## Exercise requirements
The number of lines below holding the string "veuillez" is the only answer wanted.

[Rendered images with source text]
◇ ◇ ◇ ◇ ◇
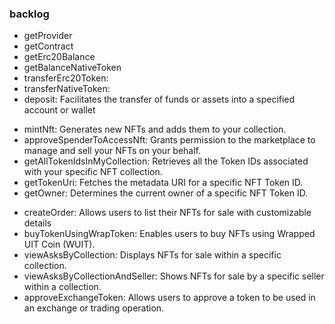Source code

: ### backlog

<!-- common service -->

- getProvider
- getContract
- getErc20Balance
- getBalanceNativeToken
- transferErc20Token:
- transferNativeToken:
- deposit: Facilitates the transfer of funds or assets into a specified account or wallet

<!-- nft service -->

- mintNft: Generates new NFTs and adds them to your collection.
- approveSpenderToAccessNft: Grants permission to the marketplace to manage and sell your NFTs on your behalf.
- getAllTokenIdsInMyCollection: Retrieves all the Token IDs associated with your specific NFT collection.
- getTokenUri: Fetches the metadata URI for a specific NFT Token ID.
- getOwner: Determines the current owner of a specific NFT Token ID.

<!-- market service -->

- createOrder: Allows users to list their NFTs for sale with customizable details
- buyTokenUsingWrapToken: Enables users to buy NFTs using Wrapped UIT Coin (WUIT).
- viewAsksByCollection: Displays NFTs for sale within a specific collection.
- viewAsksByCollectionAndSeller: Shows NFTs for sale by a specific seller within a collection.
- approveExchangeToken: Allows users to approve a token to be used in an exchange or trading operation.

<!-- coin -->
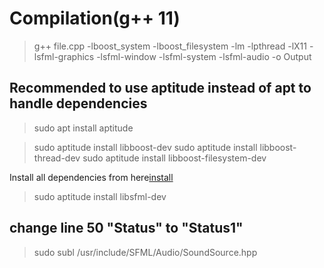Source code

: # Compilation(g++ 11)
>g++ file.cpp -lboost_system -lboost_filesystem  -lm -lpthread -lX11 -lsfml-graphics -lsfml-window -lsfml-system -lsfml-audio -o Output


## Recommended to use aptitude instead of apt to handle dependencies
>sudo apt install aptitude

>sudo aptitude install libboost-dev
>sudo aptitude install libboost-thread-dev
>sudo aptitude install  libboost-filesystem-dev

Install all dependencies from here[install](https://gist.github.com/NoobsArePeople2/8086528)

>sudo aptitude install libsfml-dev

## change line 50 "Status" to "Status1"
>sudo subl /usr/include/SFML/Audio/SoundSource.hpp
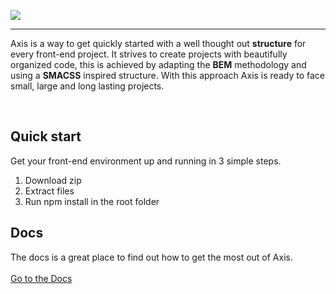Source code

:![](https://i.gyazo.com/52004f847a41f81253f96eeb5ddd73e0.png)
***

Axis is a way to get quickly started with a well thought out **structure** for every front-end project. It strives to create projects with beautifully organized code, this is achieved by adapting the **BEM** methodology and using a **SMACSS** inspired structure. With this approach Axis is ready to face small, large and long lasting projects.

<br>

## Quick start
Get your front-end environment up and running in 3 simple steps.
1. Download zip
2. Extract files
3. Run npm install in the root folder


## Docs
The docs is a great place to find out how to get the most out of Axis.
<br>
<br>
[Go to the Docs](https://github.com/MartijnKeesmaat/Project-Axis/wiki)
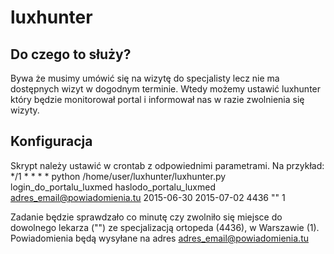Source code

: # luxhunter

## Do czego to służy?
Bywa że musimy umówić się na wizytę do specjalisty lecz nie ma dostępnych wizyt w dogodnym terminie. Wtedy możemy ustawić luxhunter który będzie monitorował portal i informował nas w razie zwolnienia się wizyty.

## Konfiguracja
Skrypt należy ustawić w crontab z odpowiednimi parametrami. 
Na przykład:
*/1 * * * *  python /home/user/luxhunter/luxhunter.py login_do_portalu_luxmed haslodo_portalu_luxmed adres_email@powiadomienia.tu 2015-06-30 2015-07-02 4436 "" 1

Zadanie będzie sprawdzało co minutę czy zwolniło się miejsce do dowolnego lekarza ("") ze specjalizacją ortopeda (4436), w Warszawie (1). Powiadomienia będą wysyłane na adres adres_email@powiadomienia.tu

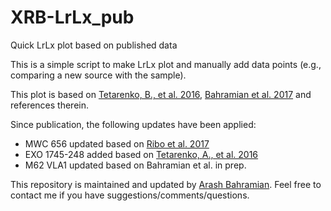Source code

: # XRB-LrLx_pub
Quick LrLx plot based on published data

This is a simple script to make LrLx plot and manually add data points (e.g., comparing a new source with the sample).

This plot is based on [Tetarenko, B., et al. 2016](http://adsabs.harvard.edu/abs/2016ApJ...825...10T), [Bahramian et al. 2017](http://adsabs.harvard.edu/abs/2017MNRAS.467.2199B) and references therein.

Since publication, the following updates have been applied:
- MWC 656 updated based on [Ribo et al. 2017](http://adsabs.harvard.edu/abs/2017ApJ...835L..33R)
- EXO 1745-248 added based on [Tetarenko, A., et al. 2016](http://adsabs.harvard.edu/abs/2016MNRAS.460..345T)
- M62 VLA1 updated based on Bahramian et al. in prep.

This repository is maintained and updated by [Arash Bahramian](bersavosh.github.io). Feel free to contact me if you have suggestions/comments/questions.

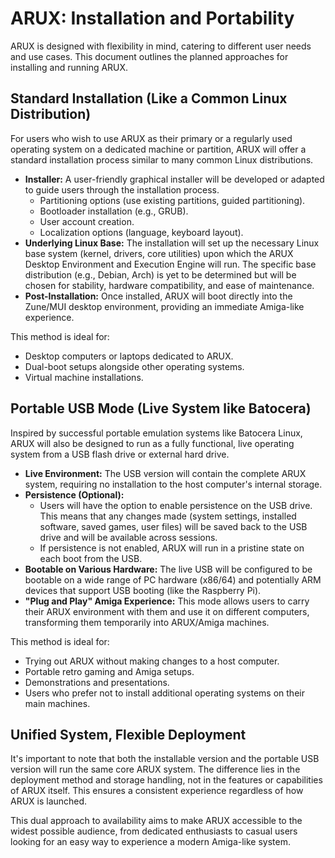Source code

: # ARUX: Installation and Portability

ARUX is designed with flexibility in mind, catering to different user needs and use cases. This document outlines the planned approaches for installing and running ARUX.

## Standard Installation (Like a Common Linux Distribution)

For users who wish to use ARUX as their primary or a regularly used operating system on a dedicated machine or partition, ARUX will offer a standard installation process similar to many common Linux distributions.

*   **Installer:** A user-friendly graphical installer will be developed or adapted to guide users through the installation process.
    *   Partitioning options (use existing partitions, guided partitioning).
    *   Bootloader installation (e.g., GRUB).
    *   User account creation.
    *   Localization options (language, keyboard layout).
*   **Underlying Linux Base:** The installation will set up the necessary Linux base system (kernel, drivers, core utilities) upon which the ARUX Desktop Environment and Execution Engine will run. The specific base distribution (e.g., Debian, Arch) is yet to be determined but will be chosen for stability, hardware compatibility, and ease of maintenance.
*   **Post-Installation:** Once installed, ARUX will boot directly into the Zune/MUI desktop environment, providing an immediate Amiga-like experience.

This method is ideal for:
*   Desktop computers or laptops dedicated to ARUX.
*   Dual-boot setups alongside other operating systems.
*   Virtual machine installations.

## Portable USB Mode (Live System like Batocera)

Inspired by successful portable emulation systems like Batocera Linux, ARUX will also be designed to run as a fully functional, live operating system from a USB flash drive or external hard drive.

*   **Live Environment:** The USB version will contain the complete ARUX system, requiring no installation to the host computer's internal storage.
*   **Persistence (Optional):**
    *   Users will have the option to enable persistence on the USB drive. This means that any changes made (system settings, installed software, saved games, user files) will be saved back to the USB drive and will be available across sessions.
    *   If persistence is not enabled, ARUX will run in a pristine state on each boot from the USB.
*   **Bootable on Various Hardware:** The live USB will be configured to be bootable on a wide range of PC hardware (x86/64) and potentially ARM devices that support USB booting (like the Raspberry Pi).
*   **"Plug and Play" Amiga Experience:** This mode allows users to carry their ARUX environment with them and use it on different computers, transforming them temporarily into ARUX/Amiga machines.

This method is ideal for:
*   Trying out ARUX without making changes to a host computer.
*   Portable retro gaming and Amiga setups.
*   Demonstrations and presentations.
*   Users who prefer not to install additional operating systems on their main machines.

## Unified System, Flexible Deployment

It's important to note that both the installable version and the portable USB version will run the same core ARUX system. The difference lies in the deployment method and storage handling, not in the features or capabilities of ARUX itself. This ensures a consistent experience regardless of how ARUX is launched.

This dual approach to availability aims to make ARUX accessible to the widest possible audience, from dedicated enthusiasts to casual users looking for an easy way to experience a modern Amiga-like system.
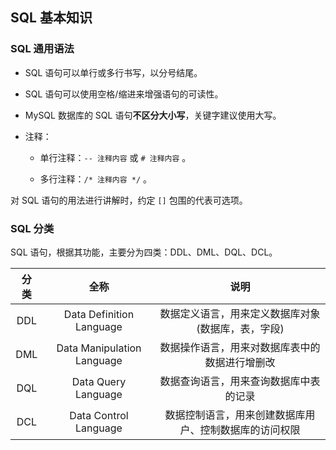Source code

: ## SQL 基本知识

### SQL 通用语法

- SQL 语句可以单行或多行书写，以分号结尾。

- SQL 语句可以使用空格/缩进来增强语句的可读性。

- MySQL 数据库的 SQL 语句**不区分大小写**，关键字建议使用大写。

- 注释：

  - 单行注释：`-- 注释内容` 或 `# 注释内容` 。

  - 多行注释：`/* 注释内容 */` 。

对 SQL 语句的用法进行讲解时，约定 `[]` 包围的代表可选项。 

### SQL 分类

SQL 语句，根据其功能，主要分为四类：DDL、DML、DQL、DCL。

| 分 类 |            全称            |                          说明                          |
| :---: | :------------------------: | :----------------------------------------------------: |
|  DDL  |  Data Definition Language  |   数据定义语言，用来定义数据库对象(数据库，表，字段)   |
|  DML  | Data Manipulation Language |     数据操作语言，用来对数据库表中的数据进行增删改     |
|  DQL  |    Data Query Language     |         数据查询语言，用来查询数据库中表的记录         |
|  DCL  |   Data Control Language    | 数据控制语言，用来创建数据库用户、控制数据库的访问权限 |
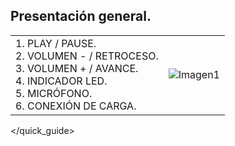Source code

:## Presentación general.

|  |  | 
|:-------|:-------|
|1. PLAY / PAUSE. <br> 2.	VOLUMEN - / RETROCESO. <br> 3.	VOLUMEN + / AVANCE. <br> 4.	INDICADOR LED. <br> 5. MICRÓFONO.	<br> 6.	CONEXIÓN DE CARGA.	|![Imagen1](http://static.energysistem.com/images/manuals/42927/5a65d2a530f73.jpg)| 
</quick_guide>

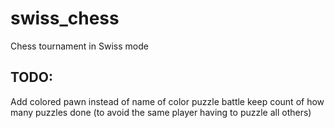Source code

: # swiss_chess
Chess tournament in Swiss mode


## TODO:
Add colored pawn instead of name of color
puzzle battle keep count of how many puzzles done (to avoid the same player having to puzzle all others)
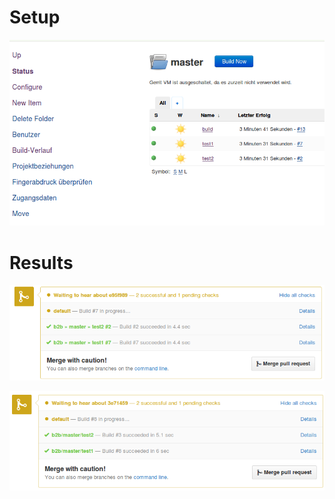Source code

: # Setup

![Setup](/1-build.png?raw=true)

# Results

![Setup](/2-notifications.png?raw=true)

![Setup](/3-notifications.png?raw=true)
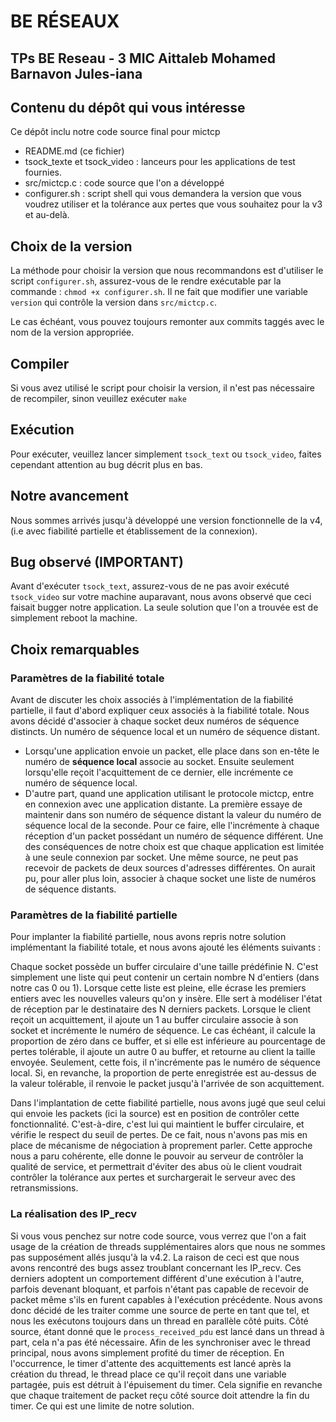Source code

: # BE RÉSEAUX
## TPs BE Reseau - 3 MIC Aittaleb Mohamed Barnavon Jules-iana

## Contenu du dépôt qui vous intéresse
Ce dépôt inclu notre code source final pour mictcp 
  - README.md (ce fichier) 
  - tsock_texte et tsock_video : lanceurs pour les applications de test fournies. 
  - src/mictcp.c : code source que l'on a développé
  - configurer.sh : script shell qui vous demandera la version que vous voudrez utiliser et la tolérance aux pertes que vous souhaitez pour la v3 et au-delà.

## Choix de la version
La méthode pour choisir la version que nous recommandons est d'utiliser le script `configurer.sh`, assurez-vous de le rendre exécutable par la commande :
`chmod +x configurer.sh`. Il ne fait que modifier une variable `version` qui contrôle la version dans `src/mictcp.c`.  

Le cas échéant, vous pouvez toujours remonter aux commits taggés avec le nom de la version appropriée. 

## Compiler
Si vous avez utilisé le script pour choisir la version, il n'est pas nécessaire de recompiler, sinon veuillez exécuter `make`

## Exécution
Pour exécuter, veuillez lancer simplement `tsock_text` ou `tsock_video`, faites cependant attention au bug décrit plus en bas.

## Notre avancement
Nous sommes arrivés jusqu'à développé une version fonctionnelle de la v4, (i.e avec fiabilité partielle et établissement de la connexion).

## Bug observé (IMPORTANT)
Avant d'exécuter `tsock_text`, assurez-vous de ne pas avoir exécuté `tsock_video` sur votre machine auparavant, nous avons observé que ceci faisait bugger
notre application. La seule solution que l'on a trouvée est de simplement reboot la machine.

## Choix remarquables 
### Paramètres de la fiabilité totale

Avant de discuter les choix associés à l'implémentation de la fiabilité partielle, il faut d'abord expliquer ceux associés à la fiabilité totale. Nous avons décidé d'associer à chaque socket deux numéros de séquence distincts. Un numéro de séquence local et un numéro de séquence distant. 
- Lorsqu'une application envoie un packet, elle place dans son en-tête le numéro de **séquence local** associe au socket. Ensuite seulement lorsqu'elle reçoit l'acquittement de ce dernier, elle incrémente ce numéro de séquence local.
- D'autre part, quand une application utilisant le protocole mictcp, entre en connexion avec une application distante. La première essaye de maintenir dans son numéro de séquence distant la valeur du numéro de séquence local de la seconde. Pour ce faire, elle l'incrémente à chaque réception d'un packet possédant un numéro de séquence différent.
Une des conséquences de notre choix est que chaque application est limitée à une seule connexion par socket. Une même source, ne peut pas recevoir de packets de deux sources d'adresses différentes.
On aurait pu, pour aller plus loin, associer à chaque socket une liste de numéros de séquence distants.

### Paramètres de la fiabilité partielle
Pour implanter la fiabilité partielle, nous avons repris notre solution implémentant la fiabilité totale, et nous avons ajouté les éléments suivants :

Chaque socket possède un buffer circulaire d'une taille prédéfinie N. C'est simplement une liste qui peut contenir un certain nombre N d'entiers (dans notre cas 0 ou 1). Lorsque cette liste est pleine, elle écrase les premiers entiers avec les nouvelles valeurs qu'on y insère. Elle sert à modéliser l'état de réception par le destinataire des N derniers packets. 
Lorsque le client reçoit un acquittement, il ajoute un 1 au buffer circulaire associe à son socket et incrémente le numéro de séquence.
Le cas échéant, il calcule la proportion de zéro dans ce buffer, et si elle est inférieure au pourcentage de pertes tolérable, il ajoute un autre 0 au buffer, et retourne au client la taille envoyée.
Seulement, cette fois, il n'incrémente pas le numéro de séquence local.
Si, en revanche, la proportion de perte enregistrée est au-dessus de la valeur tolérable, il renvoie le packet jusqu'à l'arrivée de son acquittement. 

Dans l'implantation de cette fiabilité partielle, nous avons jugé que seul celui qui envoie les packets (ici la source) est en position de contrôler cette fonctionnalité. C'est-à-dire, c'est lui qui maintient le buffer circulaire, et vérifie le respect du seuil de pertes. De ce fait, nous n'avons pas mis en place de mécanisme de négociation à proprement parler.
Cette approche nous a paru cohérente, elle donne le pouvoir au serveur de contrôler la qualité de service, et permettrait d'éviter des abus où le client voudrait contrôler la tolérance aux pertes et surchargerait le serveur avec des retransmissions.
 
### La réalisation des IP_recv
Si vous vous penchez sur notre code source, vous verrez que l'on a fait usage de la création de threads supplémentaires alors que nous ne sommes pas supposément allés jusqu'à la v4.2.
La raison de ceci est que nous avons rencontré des bugs assez troublant concernant les IP_recv.  Ces derniers adoptent un comportement différent d'une exécution à l'autre, parfois devenant bloquant, et parfois n'étant pas capable de recevoir de packet même s'ils en furent capables à l'exécution précédente.
Nous avons donc décidé de les traiter comme une source de perte en tant que tel, et nous les exécutons toujours dans un thread en parallèle côté puits. Côté source, étant donné que le `process_received_pdu` est lancé dans un thread à part, cela n'a pas été nécessaire.
Afin de les synchroniser avec le thread principal, nous avons simplement profité du timer de réception. En l'occurrence, le timer d'attente des acquittements est lancé après la création du thread, le thread place ce qu'il reçoit dans une variable partagée, puis est détruit à l'épuisement du timer.
Cela signifie en revanche que chaque traitement de packet reçu côté source doit attendre la fin du timer. Ce qui est une limite de notre solution.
◇ ◇ ◇ ◇ ◇
## Answer to this problem
2